Search the records for the string "self" and copy every line where it turns up.

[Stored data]
● ● ● ● ●

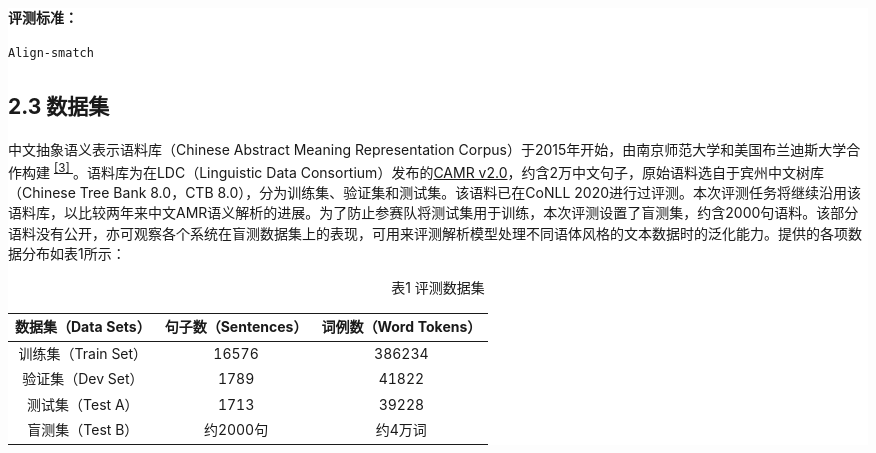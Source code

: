 **评测标准：**

``
Align-smatch
``


## 2.3 数据集
中文抽象语义表示语料库（Chinese Abstract Meaning Representation Corpus）于2015年开始，由南京师范大学和美国布兰迪斯大学合作构建
<sup>
 <a href="https://aclanthology.org/W16-1702.pdf">
  [3]
 </a>
</sup>。语料库为在LDC（Linguistic Data Consortium）发布的<a href="https://catalog.ldc.upenn.edu/LDC2021T13">CAMR v2.0</a>，约含2万中文句子，原始语料选自于宾州中文树库（Chinese Tree Bank 8.0，CTB 8.0），分为训练集、验证集和测试集。该语料已在CoNLL 2020进行过评测。本次评测任务将继续沿用该语料库，以比较两年来中文AMR语义解析的进展。为了防止参赛队将测试集用于训练，本次评测设置了盲测集，约含2000句语料。该部分语料没有公开，亦可观察各个系统在盲测数据集上的表现，可用来评测解析模型处理不同语体风格的文本数据时的泛化能力。提供的各项数据分布如表1所示：


<table align="center">
<p align="center">表1 评测数据集</p>
<thead>
  <tr>
    <th style="text-align:center">数据集（Data Sets）</th>
    <th style="text-align:center">句子数（Sentences）</th>
    <th style="text-align:center">词例数（Word Tokens）</th>
  </tr>
</thead>
<tbody>
  <tr>
    <td align='center'>训练集（Train Set）</td>
    <td align='center'>16576</td>
    <td align='center'>386234</td>
  </tr>
  <tr>
    <td align='center'>验证集（Dev Set）</td>
    <td align='center'>1789</td>
    <td align='center'>41822</td>
  </tr>
  <tr>
    <td align='center'>测试集（Test A）</td>
    <td align='center'>1713</td>
    <td align='center'>39228</td>
  </tr>
  <tr>
    <td align='center'>盲测集（Test B）</td>
    <td align='center'>约2000句</td>
    <td align='center'>约4万词</td>
  </tr>
</tbody>
</table>

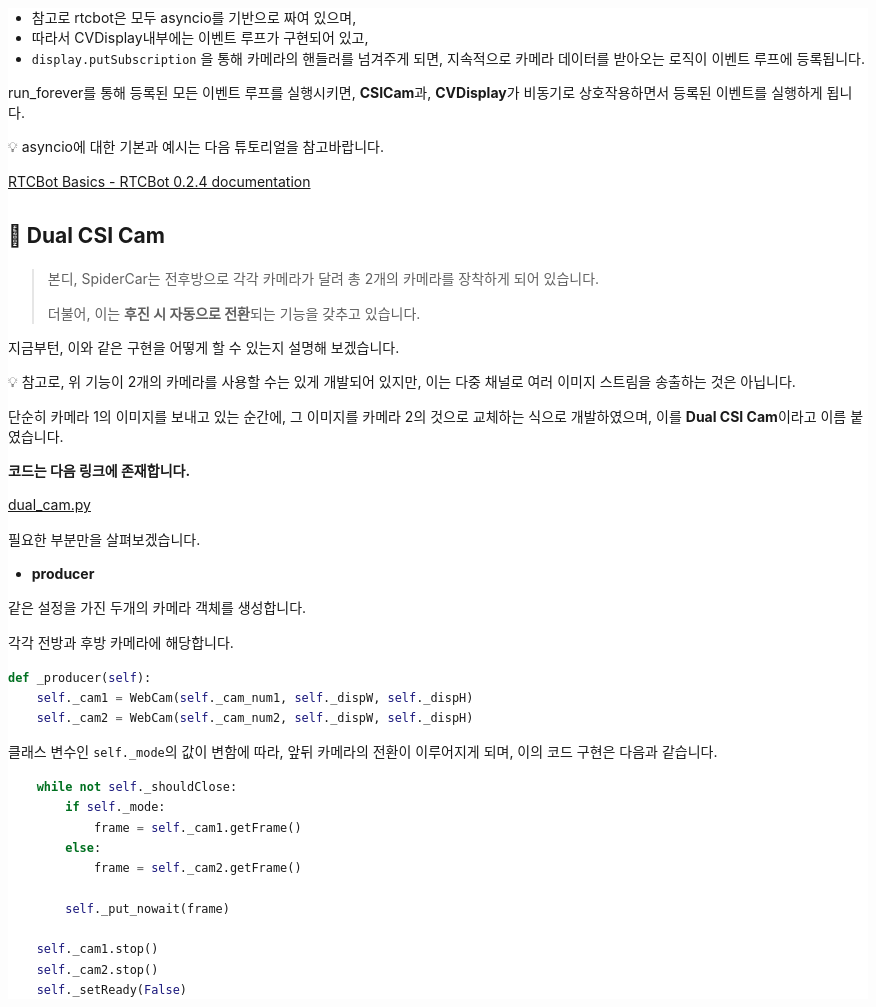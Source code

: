 - 참고로 rtcbot은 모두 asyncio를 기반으로 짜여 있으며,
- 따라서 CVDisplay내부에는 이벤트 루프가 구현되어 있고,
- `display.putSubscription` 을 통해 카메라의 핸들러를 넘겨주게 되면, 지속적으로 카메라 데이터를 받아오는 로직이 이벤트 루프에 등록됩니다.

run_forever를 통해 등록된 모든 이벤트 루프를 실행시키면, **CSICam**과, **CVDisplay**가 비동기로 상호작용하면서 등록된 이벤트를 실행하게 됩니다.

<aside>
💡 asyncio에 대한 기본과 예시는 다음 튜토리얼을 참고바랍니다.

</aside>

[RTCBot Basics - RTCBot 0.2.4 documentation](https://rtcbot.readthedocs.io/en/latest/examples/basics/README.html)

 

## 📢 Dual CSI Cam

> 본디, SpiderCar는 전후방으로 각각 카메라가 달려 총 2개의 카메라를 장착하게 되어 있습니다.
> 
> 
> 더불어, 이는 **후진 시 자동으로 전환**되는 기능을 갖추고 있습니다.
> 

지금부턴, 이와 같은 구현을 어떻게 할 수 있는지 설명해 보겠습니다.

<aside>
💡 참고로, 위 기능이 2개의 카메라를 사용할 수는 있게 개발되어 있지만, 이는 다중 채널로 여러 이미지 스트림을 송출하는 것은 아닙니다.

</aside>

단순히 카메라 1의 이미지를 보내고 있는 순간에, 그 이미지를 카메라 2의 것으로 교체하는 식으로 개발하였으며, 이를 **Dual CSI Cam**이라고 이름 붙였습니다.

**코드는 다음 링크에 존재합니다.**

[dual_cam.py](https://github.com/teamgrit-lab/hello-mars-spidercar/blob/master/RTCCam/dual_cam.py)

필요한 부분만을 살펴보겠습니다.

- **producer**

같은 설정을 가진 두개의 카메라 객체를 생성합니다. 

각각 전방과 후방 카메라에 해당합니다.

```python
def _producer(self):
    self._cam1 = WebCam(self._cam_num1, self._dispW, self._dispH)
    self._cam2 = WebCam(self._cam_num2, self._dispW, self._dispH)
```

클래스 변수인 `self._mode`의 값이 변함에 따라, 앞뒤 카메라의 전환이 이루어지게 되며, 이의 코드 구현은 다음과 같습니다.

```python
    while not self._shouldClose:
        if self._mode:
            frame = self._cam1.getFrame()
        else:
            frame = self._cam2.getFrame()

        self._put_nowait(frame)

    self._cam1.stop()
    self._cam2.stop()
    self._setReady(False)
```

● ● ● ● ●

▶ SOLUTION FOR THIS TASK
def _producer(self):
    self._cam1 = WebCam(self._cam_num1, self._dispW, self._dispH)
    self._cam2 = WebCam(self._cam_num2, self._dispW, self._dispH)
클래스 변수인 `self._mode`의 값이 변함에 따라, 앞뒤 카메라의 전환이 이루어지게 되며, 이의 코드 구현은 다음과 같습니다.
    while not self._shouldClose:
        if self._mode:
            frame = self._cam1.getFrame()
            frame = self._cam2.getFrame()
        self._put_nowait(frame)
    self._cam1.stop()
    self._cam2.stop()
    self._setReady(False)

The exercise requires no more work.